The abduction alert was triggered at approximately 3 p.m. on Thursday after the girl, identified as Lucie Fontaine, was reported missing from her residence the previous evening around 10:30 p.m. Her mother and stepfather had noticed her absence from their home, while her father separately confirmed during police questioning that he had no knowledge of his daughter's whereabouts. The alert system mobilized law enforcement resources nationwide to locate the missing minor.
Charles Foury, the 34-year-old suspect apprehended with the child, is reportedly a friend of Lucie's father and has prior criminal convictions including domestic violence and offenses against minors under 15 years old, along with repeated death threats. According to judicial authorities from the Caen prosecutor's office, the investigation revealed existing relationships between the minor and her father's friend. Foury has been placed in police custody facing charges of arrest, abduction, and arbitrary detention of a minor under 15 years old.

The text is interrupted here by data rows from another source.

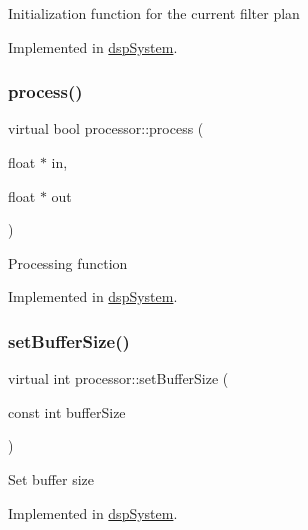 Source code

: Initialization function for the current filter plan 

Implemented in \hyperlink{classdspSystem_a57676105878d826fe28c9faf9bd83c3e}{dsp\+System}.

\mbox{\label{classprocessor_a208b7490862424d1a487aa31b3520116}} 
\subsubsection{\texorpdfstring{process()}{process()}}
{\footnotesize\ttfamily virtual bool processor\+::process (\begin{DoxyParamCaption}\item[{float $\ast$}]{in,  }\item[{float $\ast$}]{out }\end{DoxyParamCaption})\hspace{0.3cm}{\ttfamily [pure virtual]}}

Processing function 

Implemented in \hyperlink{classdspSystem_addff0f24f52320d613d7303b2a15562f}{dsp\+System}.

\mbox{\label{classprocessor_a1101feba5276acdadae9cd2d9b202421}} 
\subsubsection{\texorpdfstring{set\+Buffer\+Size()}{setBufferSize()}}
{\footnotesize\ttfamily virtual int processor\+::set\+Buffer\+Size (\begin{DoxyParamCaption}\item[{const int}]{buffer\+Size }\end{DoxyParamCaption})\hspace{0.3cm}{\ttfamily [pure virtual]}}

Set buffer size 

Implemented in \hyperlink{classdspSystem_aefaba04b05be939878a29de212c43d72}{dsp\+System}.

\mbox{\label{classprocessor_afd94390f689bf421808cd413643befcf}} 
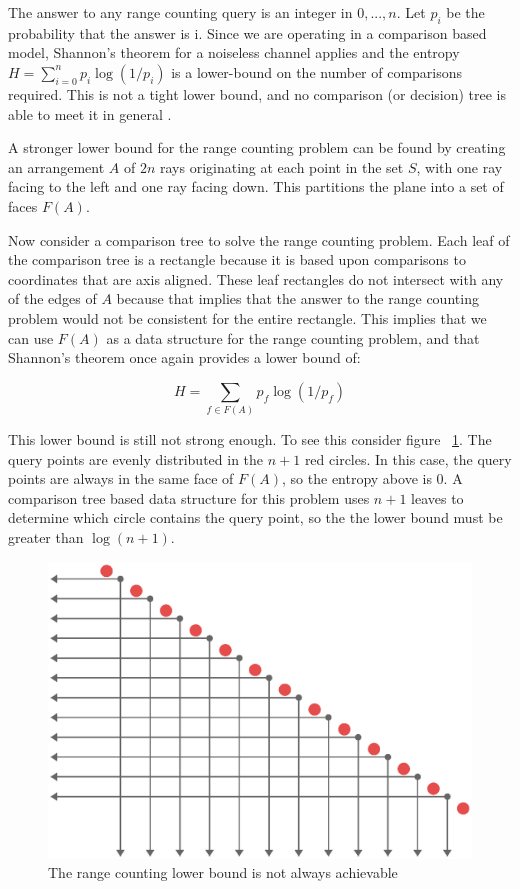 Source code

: \documentclass[mcs]{scsthesis}
\begin{document}
The answer to any range counting query is an integer in \({0, ..., n}\). Let
\(p_i\) be the probability that the answer is i. Since we are operating in a
comparison based model, Shannon's theorem for a noiseless channel applies and
the entropy \(H=\sum_{i=0}^n{p_i\log(1/p_i)}\) is a lower-bound on the number of
comparisons required. This is not a tight lower bound, and no comparison (or
decision) tree is able to meet it in general \cite{biasedrange}.

A stronger lower bound for the range counting problem can be found by creating
an arrangement \(A\) of \(2n\) rays originating at each point in the set \(S\),
with one ray facing to the left and one ray facing down. This partitions the
plane into a set of faces \(F(A)\).

Now consider a comparison tree to solve the range counting problem. Each leaf of
the comparison tree is a rectangle because it is based upon comparisons to
coordinates that are axis aligned.  These leaf rectangles do not intersect with
any of the edges of \(A\) because that implies that the answer to the range
counting problem would not be consistent for the entire rectangle. This implies
that we can use \(F(A)\) as a data structure for the range counting problem,
and that Shannon's theorem once again provides a lower bound of:

$$
H=\sum_{f \in F(A)}{p_f\log(1/p_f)}
$$

This lower bound is still not strong enough. To see this consider figure
~\ref{fig:rangelb}. The query points are evenly distributed in the \(n + 1\)
red circles. In this case, the query points are always in the same face of
\(F(A)\), so the entropy above is 0. A comparison tree based data structure
for this problem uses \(n + 1\) leaves to determine which circle contains
the query point, so the the lower bound must be greater than \(\log(n + 1)\).

\begin{figure}
\begin{center}
\includegraphics[scale=0.6]{diagrams/range_counting.eps}
\caption{The range counting lower bound is not always achievable}
\label{fig:rangelb}
\end{center}
\end{figure}
\end{document}
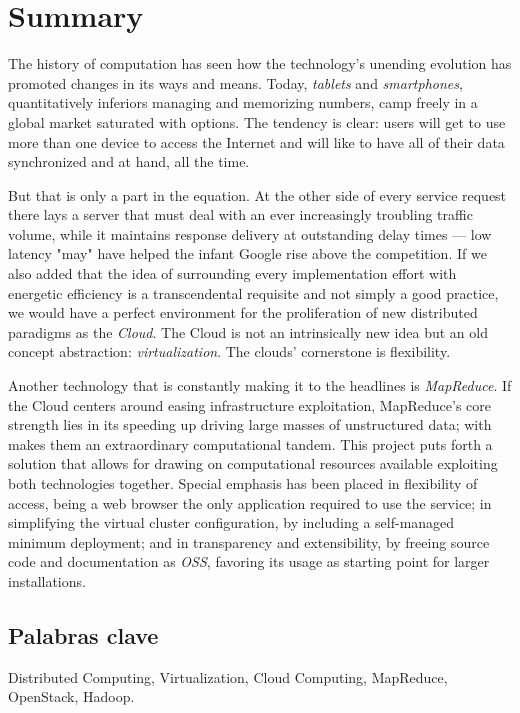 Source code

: \chapter*{Summary}

\noindent The history of computation has seen how the technology's unending evolution has promoted changes in its ways and means. Today, \textit{tablets} and \textit{smartphones}, quantitatively inferiors managing and memorizing numbers, camp freely in a global market saturated with options. The tendency is clear: users will get to use more than one device to access the Internet and will like to have all of their data synchronized and at hand, all the time.

But that is only a part in the equation. At the other side of every service request there lays a server that must deal with an ever increasingly troubling traffic volume, while it maintains response delivery at outstanding delay times --- low latency "may" have helped the infant Google rise above the competition. If we also added that the idea of surrounding every implementation effort with energetic efficiency is a transcendental requisite and not simply a good practice, we would have a perfect environment for the proliferation of new distributed paradigms as the \emph{Cloud}. The Cloud is not an intrinsically new idea but an old concept abstraction: \emph{virtualization}. The clouds' cornerstone is flexibility.

Another technology that is constantly making it to the headlines is \emph{MapReduce}. If the Cloud centers around easing infrastructure exploitation, MapReduce's core strength lies in its speeding up driving large masses of unstructured data; with makes them an extraordinary computational tandem. This project puts forth a solution that allows for drawing on computational resources available exploiting both technologies together. Special emphasis has been placed in flexibility of access, being a web browser the only application required to use the service; in simplifying the virtual cluster configuration, by including a self-managed minimum deployment; and in transparency and extensibility, by freeing source code and documentation as \emph{OSS}, favoring its usage as starting point for larger installations.


\section*{Palabras clave}
\noindent Distributed Computing, Virtualization, Cloud Computing, MapReduce, OpenStack, Hadoop.
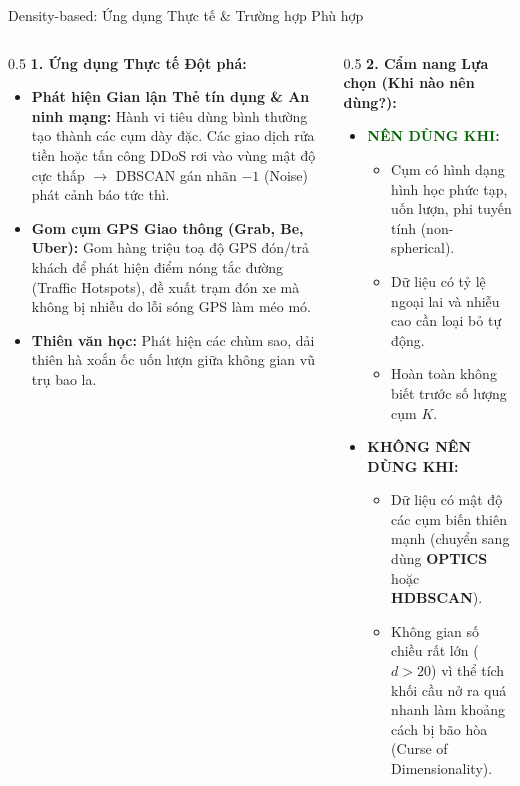 \documentclass[aspectratio=169,10pt]{beamer}
\begin{document}
\begin{frame}{Density-based: Ứng dụng Thực tế \& Trường hợp Phù hợp}
  \footnotesize
  \begin{columns}[T]
    \begin{column}{0.5\textwidth}
      \textbf{1. Ứng dụng Thực tế Đột phá:}
      \begin{itemize}\setlength{\itemsep}{2pt}
        \item \textbf{Phát hiện Gian lận Thẻ tín dụng \& An ninh mạng:}
          Hành vi tiêu dùng bình thường tạo thành các cụm dày đặc. Các giao dịch rửa tiền hoặc tấn công DDoS rơi vào vùng mật độ cực thấp $\to$ DBSCAN gán nhãn $-1$ (Noise) phát cảnh báo tức thì.
        \item \textbf{Gom cụm GPS Giao thông (Grab, Be, Uber):}
          Gom hàng triệu toạ độ GPS đón/trả khách để phát hiện điểm nóng tắc đường (Traffic Hotspots), đề xuất trạm đón xe mà không bị nhiễu do lỗi sóng GPS làm méo mó.
        \item \textbf{Thiên văn học:} Phát hiện các chùm sao, dải thiên hà xoắn ốc uốn lượn giữa không gian vũ trụ bao la.
      \end{itemize}
    \end{column}
    \begin{column}{0.5\textwidth}
      \textbf{2. Cẩm nang Lựa chọn (Khi nào nên dùng?):}
      \begin{itemize}\setlength{\itemsep}{2pt}
        \item \textcolor{darkgreen}{\textbf{NÊN DÙNG KHI:}}
          \begin{itemize}
            \item Cụm có hình dạng hình học phức tạp, uốn lượn, phi tuyến tính (non-spherical).
            \item Dữ liệu có tỷ lệ ngoại lai và nhiễu cao cần loại bỏ tự động.
            \item Hoàn toàn không biết trước số lượng cụm $K$.
          \end{itemize}
        \item \textcolor{crimsonred}{\textbf{KHÔNG NÊN DÙNG KHI:}}
          \begin{itemize}
            \item Dữ liệu có mật độ các cụm biến thiên mạnh (chuyển sang dùng \textbf{OPTICS} hoặc \textbf{HDBSCAN}).
            \item Không gian số chiều rất lớn ($d > 20$) vì thể tích khối cầu nở ra quá nhanh làm khoảng cách bị bão hòa (Curse of Dimensionality).
          \end{itemize}
      \end{itemize}
    \end{column}
  \end{columns}
\end{frame}
\end{document}

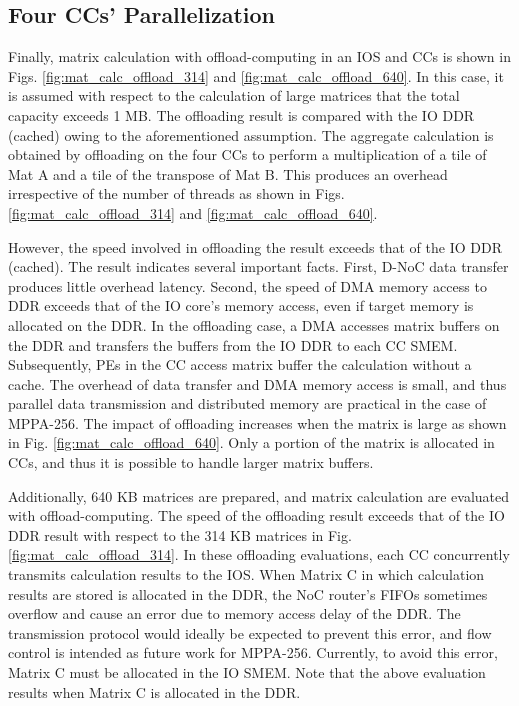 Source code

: \subsection{Four CCs' Parallelization}
\label{sec:four_CCs}
Finally, matrix calculation with offload-computing in an IOS and CCs is shown in Figs. \ref{fig:mat_calc_offload_314} and \ref{fig:mat_calc_offload_640}.
In this case, it is assumed with respect to the calculation of large matrices that the total capacity exceeds 1 MB.
The offloading result is compared with the IO DDR (cached) owing to the aforementioned assumption.
The aggregate calculation is obtained by offloading on the four CCs to perform a multiplication of a tile of Mat A and a tile of the transpose of Mat B.
This produces an overhead irrespective of the number of threads as shown in Figs. \ref{fig:mat_calc_offload_314} and \ref{fig:mat_calc_offload_640}.

However, the speed involved in offloading the result exceeds that of the IO DDR (cached).
The result indicates several important facts.
First, D-NoC data transfer produces little overhead latency.
Second, the speed of DMA memory access to DDR exceeds that of the IO core's memory access, even if target memory is allocated on the DDR.
In the offloading case, a DMA accesses matrix buffers on the DDR and transfers the buffers from the IO DDR to each CC SMEM.
Subsequently, PEs in the CC access matrix buffer the calculation without a cache.
The overhead of data transfer and DMA memory access is small, and thus parallel data transmission and distributed memory are practical in the case of MPPA-256.
The impact of offloading increases when the matrix is large as shown in Fig. \ref{fig:mat_calc_offload_640}.
Only a portion of the matrix is allocated in CCs, and thus it is possible to handle larger matrix buffers.

Additionally, 640 KB matrices are prepared, and matrix calculation are evaluated with offload-computing.
The speed of the offloading result exceeds that of the IO DDR result with respect to the 314 KB matrices in Fig. \ref{fig:mat_calc_offload_314}.
In these offloading evaluations, each CC concurrently transmits calculation results to the IOS.
When Matrix C in which calculation results are stored is allocated in the DDR, the NoC router's FIFOs sometimes overflow and cause an error due to memory access delay of the DDR.
The transmission protocol would ideally be expected to prevent this error, and flow control is intended as future work for MPPA-256.
Currently, to avoid this error, Matrix C must be allocated in the IO SMEM.
Note that the above evaluation results when Matrix C is allocated in the DDR.



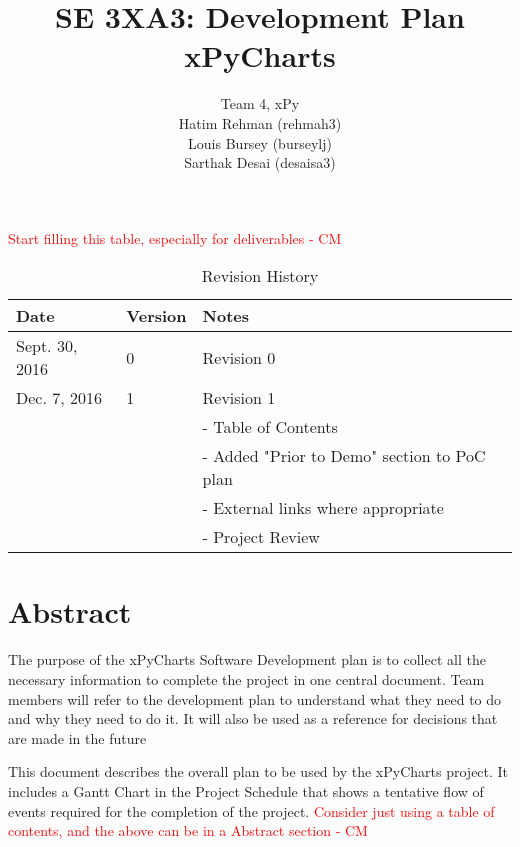 \documentclass{article}
\begin{document}
\title{SE 3XA3: Development Plan\\xPyCharts}

\author{Team 4, xPy
		\\ Hatim Rehman (rehmah3)
		\\ Louis Bursey (burseylj)
		\\ Sarthak Desai (desaisa3)
}

\date{}
\maketitle
\newpage
{}
\tableofcontents
\listoftables
\listoffigures



\textcolor{red}{Start filling this table, especially for deliverables - CM} \\
\begin{table}[hp]
\caption{Revision History} \label{TblRevisionHistory}
\begin{tabularx}{\textwidth}{llX}
\toprule
\toprule {\bf Date} & {\bf Version} & {\bf Notes}\\
\midrule
Sept. 30, 2016 & 0 & Revision 0\\
Dec. 7, 2016 & 1 & Revision 1 \\
 & & - Table of Contents \\
 & & - Added "Prior to Demo" section to PoC plan\\
 & & - External links where appropriate\\
 & & - Project Review\\
\bottomrule
\end{tabularx}
\end{table}

\newpage

\section{Abstract} %

The purpose of the xPyCharts Software Development plan is to collect all the necessary information to complete the project in one central document. Team members will refer to the development plan to understand what they need to do and why they need to do it. It will also be used as a reference for decisions that are made in the future

This document describes the overall plan to be used by the xPyCharts project. It includes a Gantt Chart in the Project Schedule that shows a tentative flow of events required for the completion of the project.
\textcolor{red}{ Consider just using a table of contents, and the above can be in a Abstract section - CM} \\
\end{document}

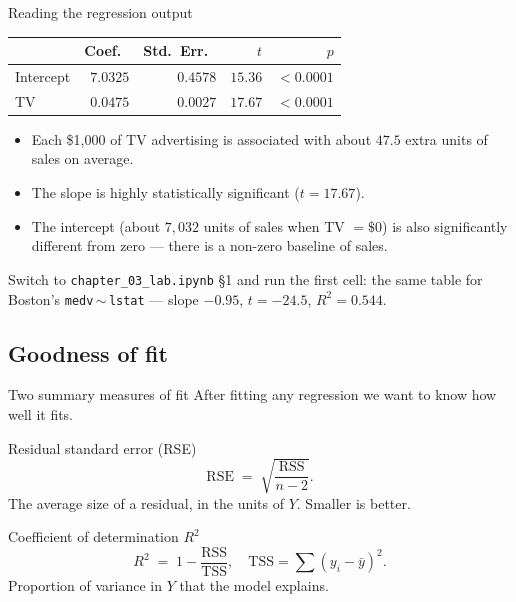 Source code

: \documentclass[aspectratio=169,11pt]{beamer}
\begin{document}
\begin{frame}{Reading the regression output}
  \begin{center}
  \begin{tabular}{lrrrr}
    \toprule
    & Coef.\ & Std.\ Err.\ & $t$ & $p$ \\
    \midrule
    Intercept & $7.0325$ & $0.4578$ & $15.36$ & $<0.0001$ \\
    TV        & $0.0475$ & $0.0027$ & $17.67$ & $<0.0001$ \\
    \bottomrule
  \end{tabular}
  \end{center}
  \begin{readme}
    \begin{itemize}
      \item Each \$1{,}000 of TV advertising is associated with about
            $47.5$ extra units of sales on average.
      \item The slope is highly statistically significant
            ($t = 17.67$).
      \item The intercept (about $7{,}032$ units of sales when TV $= \$0$)
            is also significantly different from zero --- there is a
            non-zero baseline of sales.
    \end{itemize}
  \end{readme}
  \begin{labnote}
    Switch to \texttt{chapter\_03\_lab.ipynb} \S1 and run the first cell: the
    same table for Boston's \texttt{medv}\,$\sim$\,\texttt{lstat} --- slope
    $-0.95$, $t=-24.5$, $R^2=0.544$.
  \end{labnote}
\end{frame}


\subsection{Goodness of fit}

\begin{frame}{Two summary measures of fit}
  After fitting any regression we want to know how well it fits.
  \begin{block}{Residual standard error (RSE)}
    \[
      \mathrm{RSE} \;=\; \sqrt{\frac{\mathrm{RSS}}{n - 2}}.
    \]
    The average size of a residual, in the units of $Y$. Smaller is
    better.
  \end{block}
  \begin{block}{Coefficient of determination $R^2$}
    \[
      R^2 \;=\; 1 - \frac{\mathrm{RSS}}{\mathrm{TSS}}, \quad
      \mathrm{TSS} = \sum (y_i - \bar y)^2.
    \]
    Proportion of variance in $Y$ that the model explains.
  \end{block}
\end{frame}
\end{document}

France's abduction alert system, modeled after the American Amber Alert established in Texas in 1996, has been activated approximately thirty times since its implementation in February 2006. The system has now successfully contributed to the recovery of thirty-six children, including Lucie's case. The prosecutor's office in Argentan confirmed that the widespread dissemination of the alert directly led to locating both the suspect and the minor, demonstrating the effectiveness of the national emergency response mechanism for child protection cases.